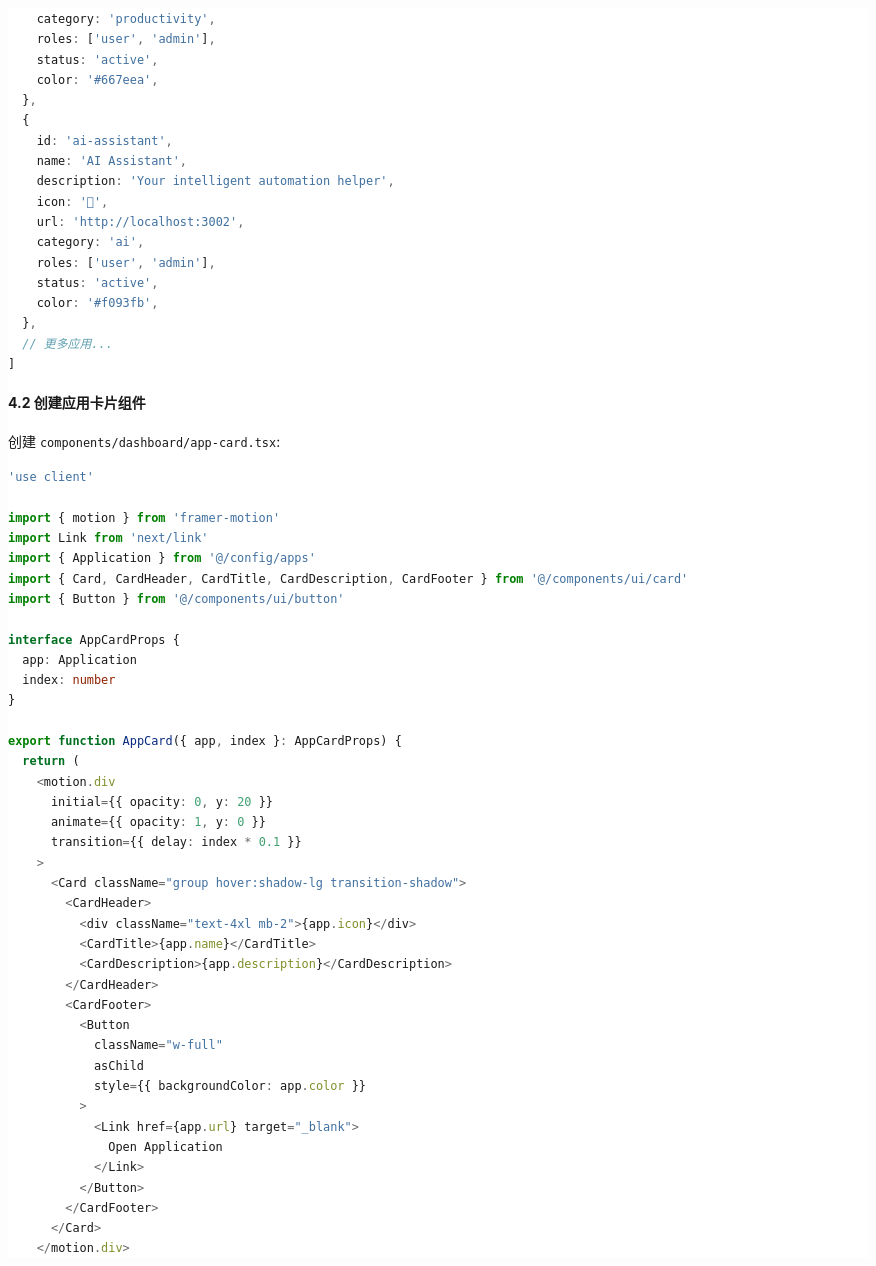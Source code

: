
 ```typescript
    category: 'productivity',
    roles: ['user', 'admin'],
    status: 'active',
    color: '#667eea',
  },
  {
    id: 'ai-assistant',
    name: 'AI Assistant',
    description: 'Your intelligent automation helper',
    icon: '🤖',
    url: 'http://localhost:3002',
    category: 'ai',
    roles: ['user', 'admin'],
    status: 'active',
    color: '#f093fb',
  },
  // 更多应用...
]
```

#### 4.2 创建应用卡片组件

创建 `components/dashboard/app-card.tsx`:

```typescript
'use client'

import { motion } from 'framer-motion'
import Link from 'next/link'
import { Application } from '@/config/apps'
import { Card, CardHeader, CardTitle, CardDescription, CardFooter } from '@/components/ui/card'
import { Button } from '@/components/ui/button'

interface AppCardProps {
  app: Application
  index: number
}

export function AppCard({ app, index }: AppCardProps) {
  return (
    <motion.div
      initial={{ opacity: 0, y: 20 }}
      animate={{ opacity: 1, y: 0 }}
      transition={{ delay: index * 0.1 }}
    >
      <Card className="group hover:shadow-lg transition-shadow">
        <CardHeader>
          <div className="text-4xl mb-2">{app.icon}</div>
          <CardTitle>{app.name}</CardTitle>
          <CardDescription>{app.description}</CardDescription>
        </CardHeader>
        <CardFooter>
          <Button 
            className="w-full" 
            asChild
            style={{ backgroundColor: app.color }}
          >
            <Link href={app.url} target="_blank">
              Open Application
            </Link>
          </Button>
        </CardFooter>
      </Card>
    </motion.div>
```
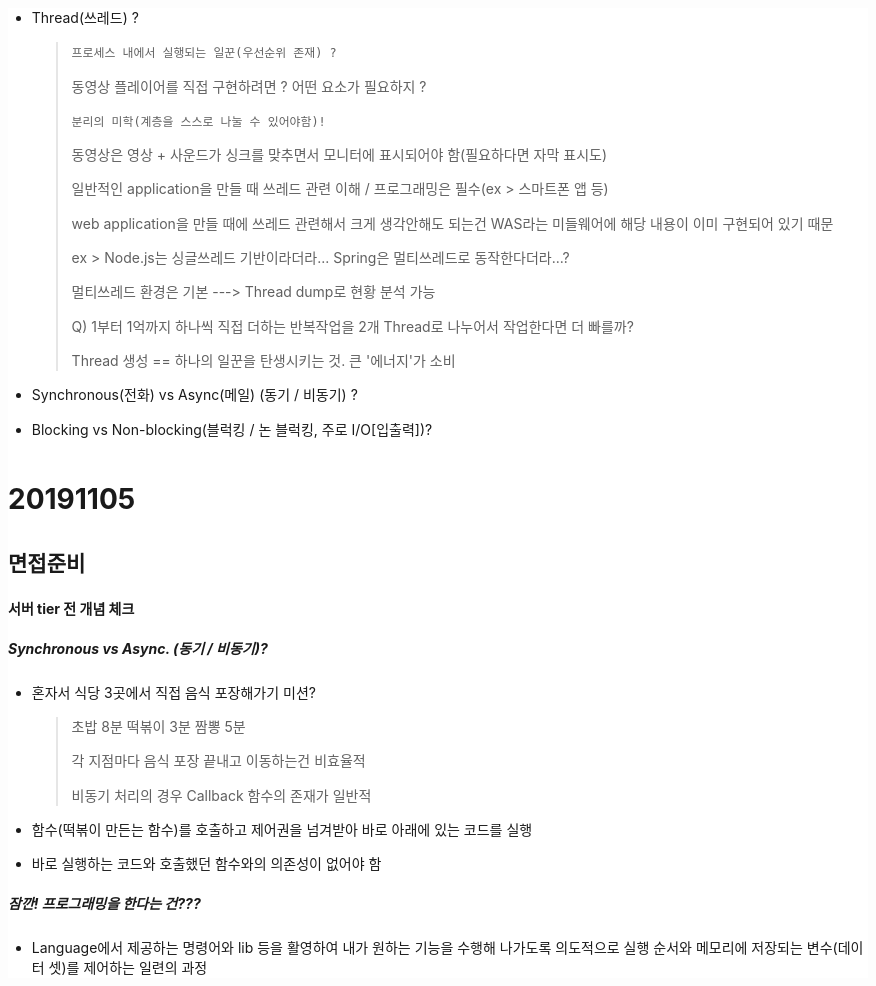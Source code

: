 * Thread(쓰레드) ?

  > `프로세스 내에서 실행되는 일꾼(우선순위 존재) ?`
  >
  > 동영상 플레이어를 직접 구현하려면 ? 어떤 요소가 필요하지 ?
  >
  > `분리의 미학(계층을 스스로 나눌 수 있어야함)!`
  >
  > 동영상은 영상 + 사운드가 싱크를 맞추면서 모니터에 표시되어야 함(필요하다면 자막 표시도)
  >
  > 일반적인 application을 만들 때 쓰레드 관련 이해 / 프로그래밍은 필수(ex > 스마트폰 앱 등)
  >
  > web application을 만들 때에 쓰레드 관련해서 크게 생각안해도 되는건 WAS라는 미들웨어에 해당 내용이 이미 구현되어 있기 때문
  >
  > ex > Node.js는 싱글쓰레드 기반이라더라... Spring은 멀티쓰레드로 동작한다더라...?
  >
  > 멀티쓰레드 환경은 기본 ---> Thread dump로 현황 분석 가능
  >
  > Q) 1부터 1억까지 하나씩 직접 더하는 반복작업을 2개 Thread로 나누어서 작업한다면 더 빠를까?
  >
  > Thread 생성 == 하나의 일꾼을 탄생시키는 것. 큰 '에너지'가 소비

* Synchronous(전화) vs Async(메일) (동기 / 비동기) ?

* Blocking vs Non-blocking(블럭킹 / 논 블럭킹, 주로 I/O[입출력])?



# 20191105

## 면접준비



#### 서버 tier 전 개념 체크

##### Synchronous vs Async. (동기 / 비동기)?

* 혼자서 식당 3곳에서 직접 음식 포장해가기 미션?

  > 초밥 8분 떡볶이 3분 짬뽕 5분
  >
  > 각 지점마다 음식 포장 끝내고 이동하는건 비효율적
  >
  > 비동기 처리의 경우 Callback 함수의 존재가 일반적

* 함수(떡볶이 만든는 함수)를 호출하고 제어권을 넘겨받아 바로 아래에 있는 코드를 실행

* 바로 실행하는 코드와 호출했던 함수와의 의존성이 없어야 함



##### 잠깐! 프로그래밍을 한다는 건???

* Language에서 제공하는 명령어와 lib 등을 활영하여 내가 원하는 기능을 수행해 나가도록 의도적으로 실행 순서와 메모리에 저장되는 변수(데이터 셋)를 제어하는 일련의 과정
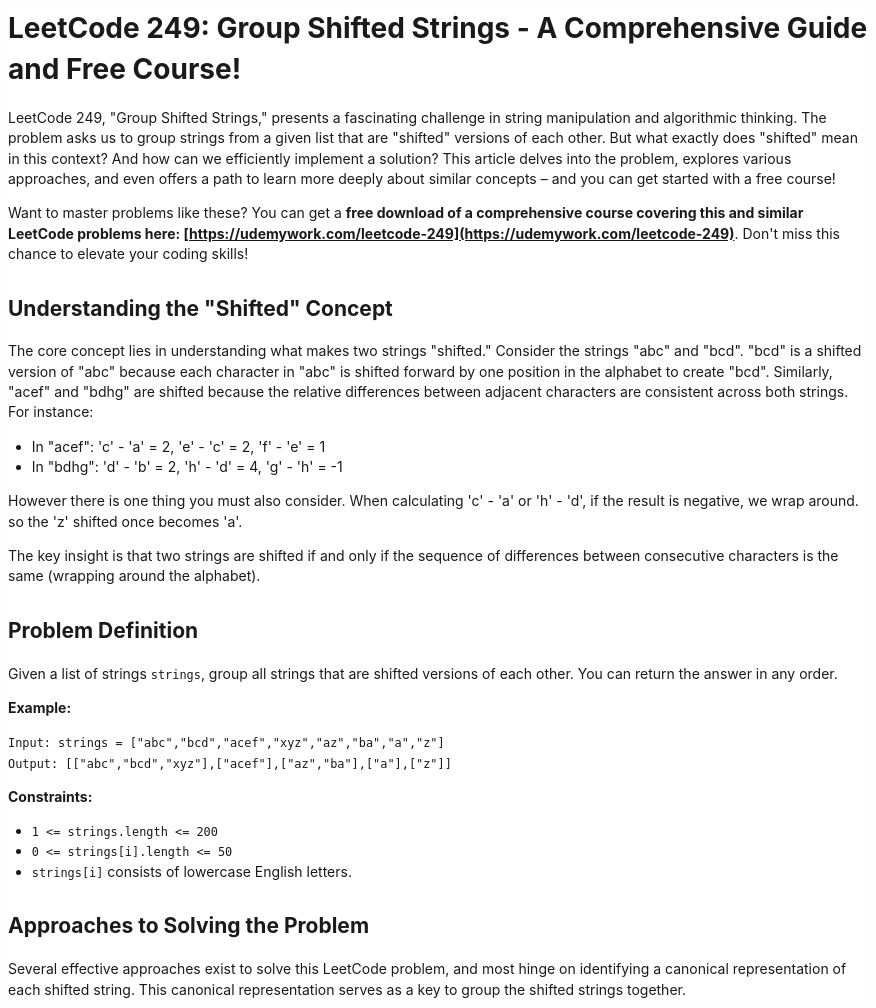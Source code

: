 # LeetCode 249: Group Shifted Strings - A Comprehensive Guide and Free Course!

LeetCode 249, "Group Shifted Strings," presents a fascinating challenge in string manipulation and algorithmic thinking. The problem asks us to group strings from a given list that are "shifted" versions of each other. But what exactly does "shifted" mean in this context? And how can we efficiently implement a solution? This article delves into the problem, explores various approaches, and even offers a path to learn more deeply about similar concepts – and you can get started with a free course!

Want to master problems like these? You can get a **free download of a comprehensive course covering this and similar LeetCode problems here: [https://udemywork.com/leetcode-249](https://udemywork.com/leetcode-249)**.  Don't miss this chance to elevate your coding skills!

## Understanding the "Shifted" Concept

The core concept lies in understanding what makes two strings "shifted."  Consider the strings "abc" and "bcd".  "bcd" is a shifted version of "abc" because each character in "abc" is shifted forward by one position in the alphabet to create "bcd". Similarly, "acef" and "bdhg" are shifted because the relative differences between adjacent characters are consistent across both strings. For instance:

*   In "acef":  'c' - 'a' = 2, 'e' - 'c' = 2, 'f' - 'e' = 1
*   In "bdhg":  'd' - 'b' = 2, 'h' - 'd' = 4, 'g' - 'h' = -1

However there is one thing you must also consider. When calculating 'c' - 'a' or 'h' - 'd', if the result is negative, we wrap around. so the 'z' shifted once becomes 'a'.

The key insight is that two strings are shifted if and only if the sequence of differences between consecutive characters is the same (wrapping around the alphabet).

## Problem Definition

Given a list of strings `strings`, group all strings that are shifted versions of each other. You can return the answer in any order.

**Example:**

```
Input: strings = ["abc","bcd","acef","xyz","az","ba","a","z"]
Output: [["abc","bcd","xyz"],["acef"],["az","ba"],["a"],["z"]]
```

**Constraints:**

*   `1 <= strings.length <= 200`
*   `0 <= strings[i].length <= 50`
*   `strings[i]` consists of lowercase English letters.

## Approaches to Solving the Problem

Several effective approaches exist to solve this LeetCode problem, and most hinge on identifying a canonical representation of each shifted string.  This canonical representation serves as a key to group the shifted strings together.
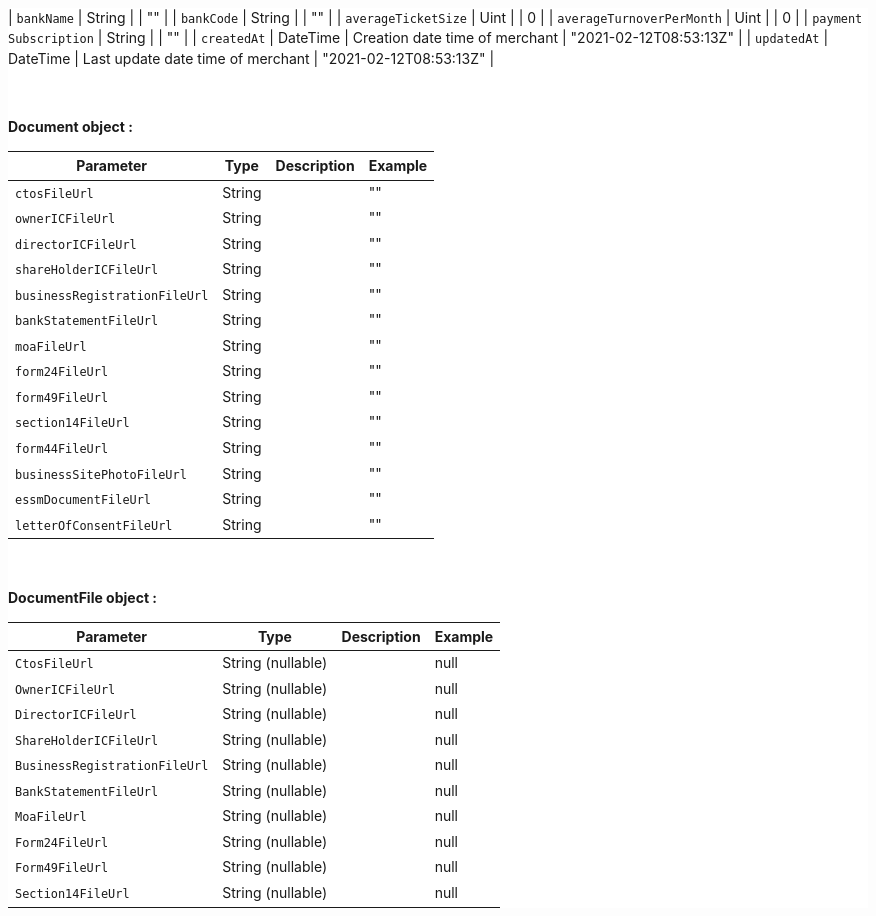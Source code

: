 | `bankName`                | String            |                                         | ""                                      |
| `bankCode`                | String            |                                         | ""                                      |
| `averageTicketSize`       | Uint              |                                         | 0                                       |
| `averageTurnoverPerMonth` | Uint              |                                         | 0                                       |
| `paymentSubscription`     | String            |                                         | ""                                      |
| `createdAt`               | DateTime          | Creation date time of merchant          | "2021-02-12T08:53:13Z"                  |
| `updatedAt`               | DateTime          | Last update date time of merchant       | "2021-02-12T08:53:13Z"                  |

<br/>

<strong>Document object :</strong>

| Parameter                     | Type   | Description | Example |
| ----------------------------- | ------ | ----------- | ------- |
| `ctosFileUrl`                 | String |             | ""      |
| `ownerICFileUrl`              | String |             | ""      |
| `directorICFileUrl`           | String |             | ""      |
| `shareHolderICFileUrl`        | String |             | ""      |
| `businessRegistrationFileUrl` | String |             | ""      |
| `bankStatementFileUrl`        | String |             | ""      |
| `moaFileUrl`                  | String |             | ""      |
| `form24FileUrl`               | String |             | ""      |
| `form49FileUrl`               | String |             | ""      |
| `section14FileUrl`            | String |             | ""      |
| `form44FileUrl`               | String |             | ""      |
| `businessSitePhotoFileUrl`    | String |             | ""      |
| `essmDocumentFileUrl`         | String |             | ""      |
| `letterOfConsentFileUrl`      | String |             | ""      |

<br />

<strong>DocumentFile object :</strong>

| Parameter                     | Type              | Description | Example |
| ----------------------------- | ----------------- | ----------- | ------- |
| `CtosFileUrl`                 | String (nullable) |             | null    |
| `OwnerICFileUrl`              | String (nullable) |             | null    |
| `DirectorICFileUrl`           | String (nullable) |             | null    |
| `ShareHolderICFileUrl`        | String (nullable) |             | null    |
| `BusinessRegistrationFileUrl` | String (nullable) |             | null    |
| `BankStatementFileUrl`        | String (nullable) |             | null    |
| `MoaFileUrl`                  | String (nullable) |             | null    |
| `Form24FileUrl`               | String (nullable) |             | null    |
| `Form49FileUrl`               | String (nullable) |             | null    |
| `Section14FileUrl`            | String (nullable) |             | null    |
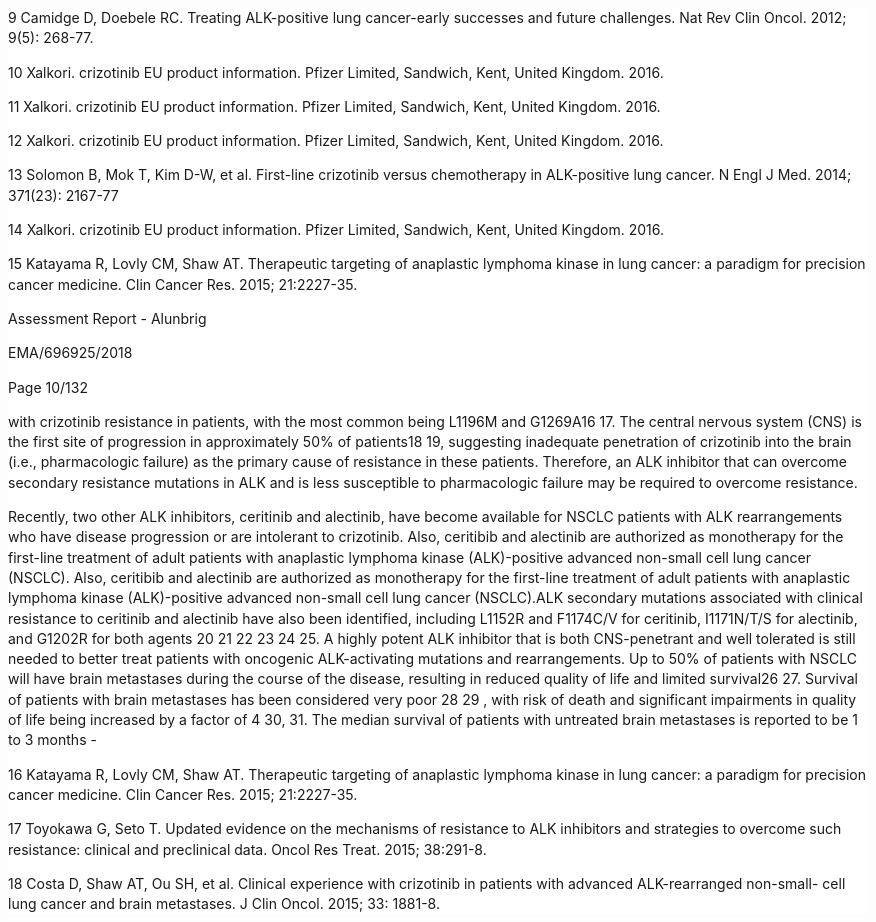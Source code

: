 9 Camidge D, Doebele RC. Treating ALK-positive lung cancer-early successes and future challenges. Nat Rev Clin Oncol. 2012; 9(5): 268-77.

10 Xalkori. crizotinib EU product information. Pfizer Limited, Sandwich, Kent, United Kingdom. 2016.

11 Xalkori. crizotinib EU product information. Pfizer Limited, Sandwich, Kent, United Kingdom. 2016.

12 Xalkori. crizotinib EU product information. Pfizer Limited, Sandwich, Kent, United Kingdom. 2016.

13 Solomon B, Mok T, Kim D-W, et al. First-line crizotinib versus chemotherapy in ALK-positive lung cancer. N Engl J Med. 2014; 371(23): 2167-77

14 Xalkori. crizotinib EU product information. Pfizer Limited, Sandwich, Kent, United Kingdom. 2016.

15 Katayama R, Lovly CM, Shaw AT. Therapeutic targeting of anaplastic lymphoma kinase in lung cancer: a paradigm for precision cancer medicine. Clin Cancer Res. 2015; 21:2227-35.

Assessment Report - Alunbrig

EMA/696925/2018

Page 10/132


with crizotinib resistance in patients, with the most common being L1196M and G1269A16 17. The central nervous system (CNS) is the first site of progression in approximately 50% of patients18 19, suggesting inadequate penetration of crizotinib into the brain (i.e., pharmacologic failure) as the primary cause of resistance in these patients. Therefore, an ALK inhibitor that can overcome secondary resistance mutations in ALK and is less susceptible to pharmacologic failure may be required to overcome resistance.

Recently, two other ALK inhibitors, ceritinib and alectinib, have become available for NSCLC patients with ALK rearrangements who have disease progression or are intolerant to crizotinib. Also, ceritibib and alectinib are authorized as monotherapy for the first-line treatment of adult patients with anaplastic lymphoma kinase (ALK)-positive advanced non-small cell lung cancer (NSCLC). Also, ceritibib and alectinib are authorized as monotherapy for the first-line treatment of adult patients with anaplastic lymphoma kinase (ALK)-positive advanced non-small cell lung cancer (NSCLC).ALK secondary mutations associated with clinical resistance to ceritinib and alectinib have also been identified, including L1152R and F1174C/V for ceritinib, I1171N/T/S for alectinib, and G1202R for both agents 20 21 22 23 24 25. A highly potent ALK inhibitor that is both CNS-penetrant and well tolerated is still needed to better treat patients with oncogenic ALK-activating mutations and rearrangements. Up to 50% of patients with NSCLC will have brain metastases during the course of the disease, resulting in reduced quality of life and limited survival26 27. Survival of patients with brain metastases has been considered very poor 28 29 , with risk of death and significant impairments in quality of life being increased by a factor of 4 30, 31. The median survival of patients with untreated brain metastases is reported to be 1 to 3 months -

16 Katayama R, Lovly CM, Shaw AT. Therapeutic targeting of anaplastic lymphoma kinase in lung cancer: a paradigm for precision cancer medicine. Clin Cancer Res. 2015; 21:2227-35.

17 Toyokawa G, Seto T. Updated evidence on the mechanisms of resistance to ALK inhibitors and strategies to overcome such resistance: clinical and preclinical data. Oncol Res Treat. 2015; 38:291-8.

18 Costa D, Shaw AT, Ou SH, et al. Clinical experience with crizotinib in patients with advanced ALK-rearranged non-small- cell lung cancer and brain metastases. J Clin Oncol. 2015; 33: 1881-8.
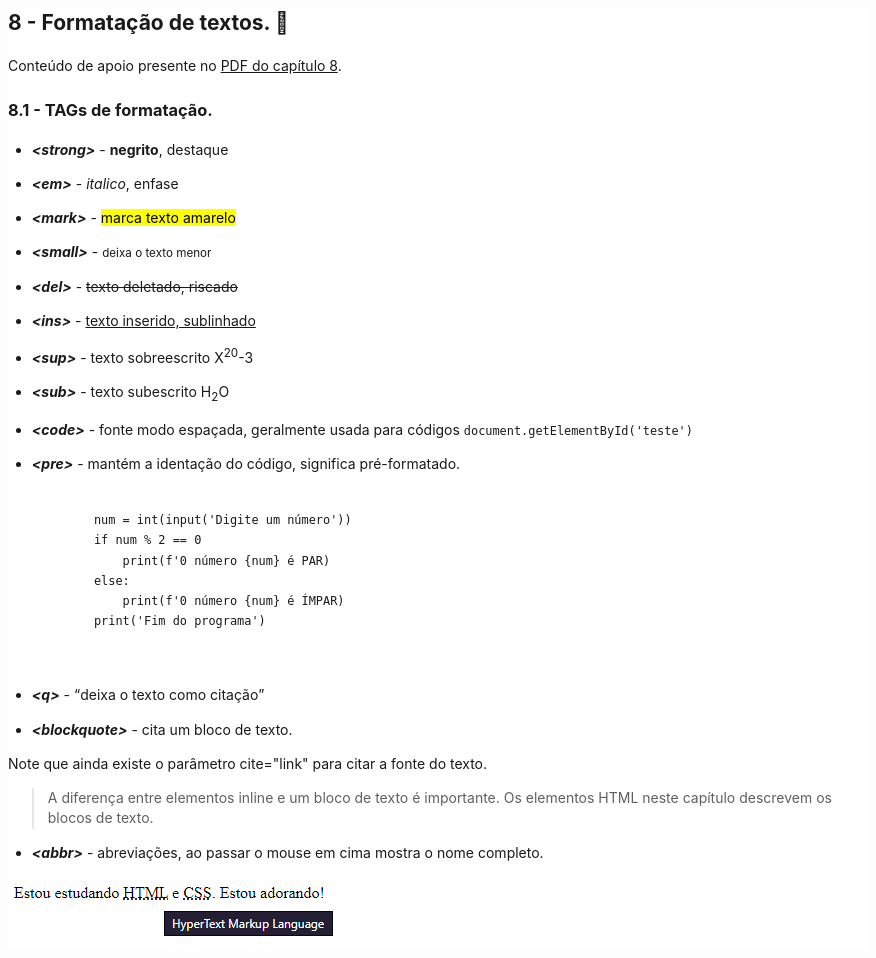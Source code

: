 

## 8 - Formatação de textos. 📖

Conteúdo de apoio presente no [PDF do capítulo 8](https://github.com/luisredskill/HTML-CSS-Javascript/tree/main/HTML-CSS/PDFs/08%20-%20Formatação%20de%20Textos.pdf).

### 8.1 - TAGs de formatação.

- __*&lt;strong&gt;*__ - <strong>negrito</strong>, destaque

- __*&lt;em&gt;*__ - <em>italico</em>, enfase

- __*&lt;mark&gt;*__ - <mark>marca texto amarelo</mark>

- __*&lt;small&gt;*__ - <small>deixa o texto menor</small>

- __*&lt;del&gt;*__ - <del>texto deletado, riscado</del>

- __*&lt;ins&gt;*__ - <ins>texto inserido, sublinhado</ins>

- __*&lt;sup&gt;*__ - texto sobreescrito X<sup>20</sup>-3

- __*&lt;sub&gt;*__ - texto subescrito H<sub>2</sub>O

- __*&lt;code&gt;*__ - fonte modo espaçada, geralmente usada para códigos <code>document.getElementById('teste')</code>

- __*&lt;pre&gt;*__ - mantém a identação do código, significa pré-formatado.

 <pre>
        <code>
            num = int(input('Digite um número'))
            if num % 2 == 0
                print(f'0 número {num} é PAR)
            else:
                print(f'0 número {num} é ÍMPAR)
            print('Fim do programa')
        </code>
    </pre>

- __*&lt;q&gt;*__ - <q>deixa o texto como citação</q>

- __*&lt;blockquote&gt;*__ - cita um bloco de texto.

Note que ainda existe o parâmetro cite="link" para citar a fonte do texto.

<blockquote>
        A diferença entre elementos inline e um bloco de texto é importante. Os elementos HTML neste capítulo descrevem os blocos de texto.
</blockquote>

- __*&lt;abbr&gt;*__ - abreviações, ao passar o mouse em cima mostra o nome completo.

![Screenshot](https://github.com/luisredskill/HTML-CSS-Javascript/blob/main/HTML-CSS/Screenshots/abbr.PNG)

### WORK ORDER
Starting at the line that contains "A diferença entre", print every line through the last one of the records, exactly and with nothing else.

### WRITTEN ANSWER
        A diferença entre elementos inline e um bloco de texto é importante. Os elementos HTML neste capítulo descrevem os blocos de texto.
</blockquote>

- __*&lt;abbr&gt;*__ - abreviações, ao passar o mouse em cima mostra o nome completo.

![Screenshot](https://github.com/luisredskill/HTML-CSS-Javascript/blob/main/HTML-CSS/Screenshots/abbr.PNG)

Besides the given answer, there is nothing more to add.